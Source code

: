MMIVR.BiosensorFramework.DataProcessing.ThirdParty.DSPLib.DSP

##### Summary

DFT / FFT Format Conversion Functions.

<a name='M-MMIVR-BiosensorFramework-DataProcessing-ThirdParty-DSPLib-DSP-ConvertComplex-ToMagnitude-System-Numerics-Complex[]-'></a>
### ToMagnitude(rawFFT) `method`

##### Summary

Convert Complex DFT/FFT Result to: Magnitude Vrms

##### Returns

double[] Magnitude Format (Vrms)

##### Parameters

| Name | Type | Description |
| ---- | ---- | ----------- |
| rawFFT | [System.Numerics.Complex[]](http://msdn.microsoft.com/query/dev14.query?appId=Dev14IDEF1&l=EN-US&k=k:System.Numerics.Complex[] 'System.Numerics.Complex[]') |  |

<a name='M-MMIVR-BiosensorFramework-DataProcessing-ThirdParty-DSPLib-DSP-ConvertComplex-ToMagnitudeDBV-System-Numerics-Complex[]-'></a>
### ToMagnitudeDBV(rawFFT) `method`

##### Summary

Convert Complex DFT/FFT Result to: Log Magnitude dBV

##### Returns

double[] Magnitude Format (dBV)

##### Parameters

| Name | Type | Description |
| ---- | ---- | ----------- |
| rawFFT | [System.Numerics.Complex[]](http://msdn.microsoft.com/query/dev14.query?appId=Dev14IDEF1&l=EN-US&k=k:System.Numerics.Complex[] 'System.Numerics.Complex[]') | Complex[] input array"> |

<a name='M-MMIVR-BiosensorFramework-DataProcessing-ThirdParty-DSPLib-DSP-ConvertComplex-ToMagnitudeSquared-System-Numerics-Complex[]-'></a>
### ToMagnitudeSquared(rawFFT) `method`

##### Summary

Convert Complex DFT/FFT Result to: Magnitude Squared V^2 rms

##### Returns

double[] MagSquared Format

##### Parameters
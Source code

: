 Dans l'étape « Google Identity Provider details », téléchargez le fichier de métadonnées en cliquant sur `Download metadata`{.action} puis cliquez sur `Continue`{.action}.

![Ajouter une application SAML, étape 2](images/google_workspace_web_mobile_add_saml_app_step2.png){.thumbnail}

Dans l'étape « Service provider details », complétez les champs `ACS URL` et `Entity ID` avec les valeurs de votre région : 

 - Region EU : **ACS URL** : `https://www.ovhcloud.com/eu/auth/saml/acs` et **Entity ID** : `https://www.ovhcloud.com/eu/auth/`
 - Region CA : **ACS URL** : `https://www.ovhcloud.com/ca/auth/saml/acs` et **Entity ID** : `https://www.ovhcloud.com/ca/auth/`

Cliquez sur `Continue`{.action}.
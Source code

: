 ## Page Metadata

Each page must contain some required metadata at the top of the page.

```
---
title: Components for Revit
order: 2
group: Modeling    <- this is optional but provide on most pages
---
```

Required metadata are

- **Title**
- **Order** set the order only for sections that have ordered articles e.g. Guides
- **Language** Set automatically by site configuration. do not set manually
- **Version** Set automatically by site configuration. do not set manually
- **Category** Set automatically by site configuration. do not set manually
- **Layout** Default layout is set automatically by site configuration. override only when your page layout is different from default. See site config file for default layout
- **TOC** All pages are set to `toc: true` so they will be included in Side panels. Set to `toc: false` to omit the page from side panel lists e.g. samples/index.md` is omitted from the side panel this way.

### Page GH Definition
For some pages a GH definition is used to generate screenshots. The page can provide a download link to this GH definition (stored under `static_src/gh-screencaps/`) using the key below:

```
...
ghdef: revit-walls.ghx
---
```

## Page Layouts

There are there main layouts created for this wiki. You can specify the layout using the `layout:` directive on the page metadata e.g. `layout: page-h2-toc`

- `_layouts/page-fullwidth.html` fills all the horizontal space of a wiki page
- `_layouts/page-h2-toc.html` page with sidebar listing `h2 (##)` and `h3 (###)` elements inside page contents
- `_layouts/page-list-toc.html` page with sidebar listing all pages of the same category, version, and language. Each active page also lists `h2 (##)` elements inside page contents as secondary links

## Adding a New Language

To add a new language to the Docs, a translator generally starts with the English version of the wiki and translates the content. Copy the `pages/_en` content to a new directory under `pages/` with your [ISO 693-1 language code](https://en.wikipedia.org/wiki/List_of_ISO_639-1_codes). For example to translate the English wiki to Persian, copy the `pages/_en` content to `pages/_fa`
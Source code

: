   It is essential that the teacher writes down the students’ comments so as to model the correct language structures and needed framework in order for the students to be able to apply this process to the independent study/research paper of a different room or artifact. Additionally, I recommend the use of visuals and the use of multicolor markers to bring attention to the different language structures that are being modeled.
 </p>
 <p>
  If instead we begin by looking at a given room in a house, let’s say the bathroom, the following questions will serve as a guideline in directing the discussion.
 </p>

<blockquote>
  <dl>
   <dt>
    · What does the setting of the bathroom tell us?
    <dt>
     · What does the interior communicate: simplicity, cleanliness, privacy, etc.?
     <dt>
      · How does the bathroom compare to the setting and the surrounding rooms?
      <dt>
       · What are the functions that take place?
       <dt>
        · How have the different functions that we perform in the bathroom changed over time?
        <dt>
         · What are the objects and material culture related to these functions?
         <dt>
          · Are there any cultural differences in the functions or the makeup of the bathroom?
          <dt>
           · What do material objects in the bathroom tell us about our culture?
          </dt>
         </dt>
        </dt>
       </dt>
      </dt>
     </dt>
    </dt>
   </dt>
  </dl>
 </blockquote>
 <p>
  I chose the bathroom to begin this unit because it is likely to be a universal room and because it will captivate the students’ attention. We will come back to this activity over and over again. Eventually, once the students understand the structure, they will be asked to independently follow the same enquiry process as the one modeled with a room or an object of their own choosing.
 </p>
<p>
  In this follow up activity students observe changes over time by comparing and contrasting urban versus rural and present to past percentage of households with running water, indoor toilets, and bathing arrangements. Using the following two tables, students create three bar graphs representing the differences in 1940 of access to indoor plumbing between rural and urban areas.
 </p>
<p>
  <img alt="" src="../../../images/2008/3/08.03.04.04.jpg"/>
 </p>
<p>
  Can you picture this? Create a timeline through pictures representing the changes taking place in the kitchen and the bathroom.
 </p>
◇ ◇ ◇ ◇
▶ WHAT THE TASK REQUIRES
Begin at the first line of the entries above and copy every line exactly, ending with the line that contains "## Page Metadata".

▶ ANSWER TO THIS EXERCISE
Source code

:MMIVR.BiosensorFramework.DataProcessing.ThirdParty.DSPLib.DSP

##### Summary

DFT / FFT Format Conversion Functions.

<a name='M-MMIVR-BiosensorFramework-DataProcessing-ThirdParty-DSPLib-DSP-ConvertComplex-ToMagnitude-System-Numerics-Complex[]-'></a>
### ToMagnitude(rawFFT) `method`

##### Summary

Convert Complex DFT/FFT Result to: Magnitude Vrms

##### Returns

double[] Magnitude Format (Vrms)

##### Parameters

| Name | Type | Description |
| ---- | ---- | ----------- |
| rawFFT | [System.Numerics.Complex[]](http://msdn.microsoft.com/query/dev14.query?appId=Dev14IDEF1&l=EN-US&k=k:System.Numerics.Complex[] 'System.Numerics.Complex[]') |  |

<a name='M-MMIVR-BiosensorFramework-DataProcessing-ThirdParty-DSPLib-DSP-ConvertComplex-ToMagnitudeDBV-System-Numerics-Complex[]-'></a>
### ToMagnitudeDBV(rawFFT) `method`

##### Summary

Convert Complex DFT/FFT Result to: Log Magnitude dBV

##### Returns

double[] Magnitude Format (dBV)

##### Parameters

| Name | Type | Description |
| ---- | ---- | ----------- |
| rawFFT | [System.Numerics.Complex[]](http://msdn.microsoft.com/query/dev14.query?appId=Dev14IDEF1&l=EN-US&k=k:System.Numerics.Complex[] 'System.Numerics.Complex[]') | Complex[] input array"> |

<a name='M-MMIVR-BiosensorFramework-DataProcessing-ThirdParty-DSPLib-DSP-ConvertComplex-ToMagnitudeSquared-System-Numerics-Complex[]-'></a>
### ToMagnitudeSquared(rawFFT) `method`

##### Summary

Convert Complex DFT/FFT Result to: Magnitude Squared V^2 rms

##### Returns

double[] MagSquared Format

##### Parameters
Source code

: Dans l'étape « Google Identity Provider details », téléchargez le fichier de métadonnées en cliquant sur `Download metadata`{.action} puis cliquez sur `Continue`{.action}.

![Ajouter une application SAML, étape 2](images/google_workspace_web_mobile_add_saml_app_step2.png){.thumbnail}

Dans l'étape « Service provider details », complétez les champs `ACS URL` et `Entity ID` avec les valeurs de votre région : 

 - Region EU : **ACS URL** : `https://www.ovhcloud.com/eu/auth/saml/acs` et **Entity ID** : `https://www.ovhcloud.com/eu/auth/`
 - Region CA : **ACS URL** : `https://www.ovhcloud.com/ca/auth/saml/acs` et **Entity ID** : `https://www.ovhcloud.com/ca/auth/`

Cliquez sur `Continue`{.action}.
Source code

: ## Page Metadata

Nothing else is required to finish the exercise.